Nationwide surveys by Latino Decisions and other pollsters have shown Biden leading 2 to 1 among Latinos over Trump, but the Latino Decisions survey of Latino voters in Arizona, Florida, Texas, Nevada, North Carolina, Pennsylvania indicate that Biden, the presumptive Democratic nominee, is “underperforming with Latinos relative to [Hillary] Clinton in June 2016 polling and has opportunities for growth.”

In a troubling revelation, the poll found that “Latinos express low levels of information about vote-by-mail options and how the COVID- 19 pandemic may affect their ballot access in November.”

Trump has strongly criticized voting by mail, even though he votes that way.

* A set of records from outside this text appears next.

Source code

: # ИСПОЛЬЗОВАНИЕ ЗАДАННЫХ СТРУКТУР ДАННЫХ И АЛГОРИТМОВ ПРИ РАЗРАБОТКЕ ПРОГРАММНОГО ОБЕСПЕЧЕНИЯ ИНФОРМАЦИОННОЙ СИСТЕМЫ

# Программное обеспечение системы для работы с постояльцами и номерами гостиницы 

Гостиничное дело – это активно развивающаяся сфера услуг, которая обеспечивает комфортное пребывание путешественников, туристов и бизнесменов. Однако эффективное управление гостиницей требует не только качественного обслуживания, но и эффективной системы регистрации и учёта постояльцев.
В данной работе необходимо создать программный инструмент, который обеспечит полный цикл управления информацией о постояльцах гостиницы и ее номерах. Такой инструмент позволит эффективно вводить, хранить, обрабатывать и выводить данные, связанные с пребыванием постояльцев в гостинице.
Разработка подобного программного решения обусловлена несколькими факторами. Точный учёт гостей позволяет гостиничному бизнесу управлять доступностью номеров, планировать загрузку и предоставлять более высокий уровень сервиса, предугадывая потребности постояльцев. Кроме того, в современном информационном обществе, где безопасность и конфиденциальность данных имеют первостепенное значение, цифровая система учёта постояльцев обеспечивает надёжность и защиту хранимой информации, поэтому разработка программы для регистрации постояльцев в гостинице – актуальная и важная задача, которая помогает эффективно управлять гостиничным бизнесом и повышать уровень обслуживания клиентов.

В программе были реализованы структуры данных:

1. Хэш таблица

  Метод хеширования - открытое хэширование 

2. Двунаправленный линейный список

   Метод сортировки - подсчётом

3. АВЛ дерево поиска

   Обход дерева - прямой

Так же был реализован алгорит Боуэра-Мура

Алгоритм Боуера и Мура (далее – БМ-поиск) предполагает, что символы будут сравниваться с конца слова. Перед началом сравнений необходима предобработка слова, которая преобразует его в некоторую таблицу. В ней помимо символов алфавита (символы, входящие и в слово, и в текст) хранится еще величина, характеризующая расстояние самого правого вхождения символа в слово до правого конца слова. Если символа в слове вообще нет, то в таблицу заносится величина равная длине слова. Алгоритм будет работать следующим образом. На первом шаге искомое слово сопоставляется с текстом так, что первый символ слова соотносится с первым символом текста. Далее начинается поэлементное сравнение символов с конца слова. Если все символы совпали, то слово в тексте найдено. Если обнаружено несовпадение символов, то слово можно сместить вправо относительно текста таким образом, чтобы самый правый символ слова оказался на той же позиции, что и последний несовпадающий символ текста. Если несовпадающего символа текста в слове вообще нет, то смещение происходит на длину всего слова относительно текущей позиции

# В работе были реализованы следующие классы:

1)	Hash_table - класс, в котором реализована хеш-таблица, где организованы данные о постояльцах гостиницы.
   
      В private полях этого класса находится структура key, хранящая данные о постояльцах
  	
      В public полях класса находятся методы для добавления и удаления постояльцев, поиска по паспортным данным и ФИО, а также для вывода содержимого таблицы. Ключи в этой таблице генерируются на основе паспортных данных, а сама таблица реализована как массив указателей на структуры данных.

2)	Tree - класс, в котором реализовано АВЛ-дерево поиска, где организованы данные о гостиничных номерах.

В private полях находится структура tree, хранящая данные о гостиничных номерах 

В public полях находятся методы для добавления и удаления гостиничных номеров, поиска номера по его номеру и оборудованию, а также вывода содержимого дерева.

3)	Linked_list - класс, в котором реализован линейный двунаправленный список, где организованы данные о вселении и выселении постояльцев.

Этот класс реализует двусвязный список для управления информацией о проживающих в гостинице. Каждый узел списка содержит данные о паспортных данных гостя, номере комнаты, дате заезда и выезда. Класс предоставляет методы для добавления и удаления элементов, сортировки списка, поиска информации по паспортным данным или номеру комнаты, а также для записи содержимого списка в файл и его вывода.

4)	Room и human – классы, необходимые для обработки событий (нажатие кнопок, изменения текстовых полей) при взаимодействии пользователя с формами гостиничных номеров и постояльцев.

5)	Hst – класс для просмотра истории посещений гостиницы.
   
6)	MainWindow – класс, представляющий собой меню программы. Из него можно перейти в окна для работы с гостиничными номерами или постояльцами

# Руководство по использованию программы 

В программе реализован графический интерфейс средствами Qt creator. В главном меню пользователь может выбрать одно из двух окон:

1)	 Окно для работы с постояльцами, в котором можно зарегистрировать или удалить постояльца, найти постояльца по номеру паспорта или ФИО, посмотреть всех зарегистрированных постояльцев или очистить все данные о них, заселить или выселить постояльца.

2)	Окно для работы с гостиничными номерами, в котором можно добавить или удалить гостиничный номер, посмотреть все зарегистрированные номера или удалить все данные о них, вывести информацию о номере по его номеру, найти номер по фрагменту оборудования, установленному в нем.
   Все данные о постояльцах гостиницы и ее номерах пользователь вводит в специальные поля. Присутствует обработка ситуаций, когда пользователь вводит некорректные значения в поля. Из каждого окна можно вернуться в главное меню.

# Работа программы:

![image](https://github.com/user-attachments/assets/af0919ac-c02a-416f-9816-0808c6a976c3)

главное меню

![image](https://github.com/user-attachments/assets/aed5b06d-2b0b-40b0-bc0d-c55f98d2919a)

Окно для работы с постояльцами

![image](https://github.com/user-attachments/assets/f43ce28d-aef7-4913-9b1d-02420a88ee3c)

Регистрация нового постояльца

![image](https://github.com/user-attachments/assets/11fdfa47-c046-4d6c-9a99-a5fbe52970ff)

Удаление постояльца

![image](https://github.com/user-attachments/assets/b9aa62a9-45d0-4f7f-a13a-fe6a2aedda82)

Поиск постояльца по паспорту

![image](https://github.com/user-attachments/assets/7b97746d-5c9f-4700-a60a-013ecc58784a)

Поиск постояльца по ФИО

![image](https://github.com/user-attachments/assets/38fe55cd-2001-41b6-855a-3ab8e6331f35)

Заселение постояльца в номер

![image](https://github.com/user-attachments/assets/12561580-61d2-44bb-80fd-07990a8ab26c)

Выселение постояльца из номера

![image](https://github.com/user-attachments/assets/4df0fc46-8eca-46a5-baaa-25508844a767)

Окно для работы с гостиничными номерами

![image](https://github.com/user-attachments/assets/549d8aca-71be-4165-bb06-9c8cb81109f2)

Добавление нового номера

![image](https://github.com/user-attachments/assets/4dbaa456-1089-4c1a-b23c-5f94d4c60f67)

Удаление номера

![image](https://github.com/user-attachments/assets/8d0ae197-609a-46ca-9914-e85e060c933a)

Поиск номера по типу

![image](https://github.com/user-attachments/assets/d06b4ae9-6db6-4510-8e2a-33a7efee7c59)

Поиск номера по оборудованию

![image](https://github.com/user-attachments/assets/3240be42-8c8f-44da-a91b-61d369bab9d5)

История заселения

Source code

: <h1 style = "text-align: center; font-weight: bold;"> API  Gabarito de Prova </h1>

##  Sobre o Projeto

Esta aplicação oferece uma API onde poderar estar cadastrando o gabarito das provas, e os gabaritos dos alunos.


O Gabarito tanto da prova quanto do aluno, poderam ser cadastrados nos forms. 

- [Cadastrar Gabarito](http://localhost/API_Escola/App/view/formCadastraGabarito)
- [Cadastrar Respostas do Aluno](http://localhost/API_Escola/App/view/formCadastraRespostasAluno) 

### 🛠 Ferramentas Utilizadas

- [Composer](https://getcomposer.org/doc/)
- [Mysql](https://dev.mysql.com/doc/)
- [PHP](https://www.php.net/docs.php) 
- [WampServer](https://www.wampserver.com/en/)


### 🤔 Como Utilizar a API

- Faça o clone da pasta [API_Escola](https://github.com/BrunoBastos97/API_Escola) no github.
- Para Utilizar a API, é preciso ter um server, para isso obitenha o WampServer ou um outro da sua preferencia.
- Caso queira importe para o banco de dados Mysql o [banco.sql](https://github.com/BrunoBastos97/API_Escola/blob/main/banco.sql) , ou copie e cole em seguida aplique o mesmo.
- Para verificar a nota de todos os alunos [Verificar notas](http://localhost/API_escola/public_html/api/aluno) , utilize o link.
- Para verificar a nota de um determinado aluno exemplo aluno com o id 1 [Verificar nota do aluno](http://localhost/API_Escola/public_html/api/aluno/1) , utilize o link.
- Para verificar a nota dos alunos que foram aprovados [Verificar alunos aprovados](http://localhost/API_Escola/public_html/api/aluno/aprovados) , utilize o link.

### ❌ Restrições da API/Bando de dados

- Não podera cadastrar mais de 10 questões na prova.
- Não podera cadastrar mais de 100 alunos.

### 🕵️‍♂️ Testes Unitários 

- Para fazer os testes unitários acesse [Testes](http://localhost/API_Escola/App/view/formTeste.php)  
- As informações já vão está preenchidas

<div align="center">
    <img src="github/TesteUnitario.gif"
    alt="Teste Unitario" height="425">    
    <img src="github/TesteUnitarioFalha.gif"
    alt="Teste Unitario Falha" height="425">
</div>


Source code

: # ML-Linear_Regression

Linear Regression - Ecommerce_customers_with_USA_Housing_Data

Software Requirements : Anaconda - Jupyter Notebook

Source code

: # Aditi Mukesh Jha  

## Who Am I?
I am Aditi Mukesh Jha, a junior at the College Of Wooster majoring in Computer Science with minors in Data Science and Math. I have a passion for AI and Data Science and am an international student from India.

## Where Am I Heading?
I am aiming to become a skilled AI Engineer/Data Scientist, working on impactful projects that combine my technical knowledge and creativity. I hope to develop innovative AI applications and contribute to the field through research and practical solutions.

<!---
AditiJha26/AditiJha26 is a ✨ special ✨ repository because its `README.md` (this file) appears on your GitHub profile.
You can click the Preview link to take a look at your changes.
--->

The president has also alleged, contrary to all existing evidence, that voting by mail is susceptible to widespread fraud.

Latino Decisions also found that “Latinos support the Black Lives Movement, (and) believe police violence is systemic.” Trump has been highly critical of Blacks Lives Matter and largely dismissive of calls for major reform of the nation’s police departments.

Latinos Are 30 Percent of Meat and Poultry Plant Workers in 21 States, But 56 Percent of Those Infected by COVID-19

Data released by the Centers for Disease Control and Prevention show that 56 percent of the nearly 10,000 meat and poultry industry workers in 21 states infected with the coronavirus are Latino, even though they make up only 30 percent of the workforce.

“In total, almost 9 in 10 coronavirus cases (87 percent) were among racial and ethnic minority workers, with 5,584 cases occurring in Latinos through May 31,” according to an analysis of the data by NBC Latino. “Another 1,842, or 19 percent, of cases occurred in non-Hispanic Black workers; 1,332, or 13 percent, in non-Hispanic whites; and 1,161, or 12 percent, in Asians.”

The CDC data, however, is incomplete because “so few states responded, fewer had demographic data and there was limited data from affected plants on the racial and ethnic breakdown of all their workers,” NBC Latino reported.

A coalition of worker advocacy groups filed a complaint last week with the U.S. Department of Agriculture alleging that Tyson Foods and JBS, two of the world’s largest poultry processors, are violating civil rights of workers by ignoring CDC rules on how to protect workers from infection.

At least 91 people at meat and poultry plants in 23 states through May 31 have died of the coronavirus, according to the CDC data.

LA Coroner: Guardado Shot Five Times in the Back

An autopsy conducted by the Los Angeles County coroner’s office has confirmed the finding of a separate independent autopsy that 18-year-old Andres Guardado was shot five times in the back by a county sheriff’s deputy.

The coroner’s office also ruled that Guardado’s shooting by Deputy Miguel Vega was a homicide.

LA County Sheriff Sheriff Alex Villanueva had refused to release the results of the autopsy, claiming the investigation of the shooting had not been completed.

Guardado was shot as he fled from sheriff’s deputies. County investigators say the teenager had a gun.

In a statement, Guardado’s parents, Cristobal and Elisa Guardado, said, “Our son did not deserve to die this way.”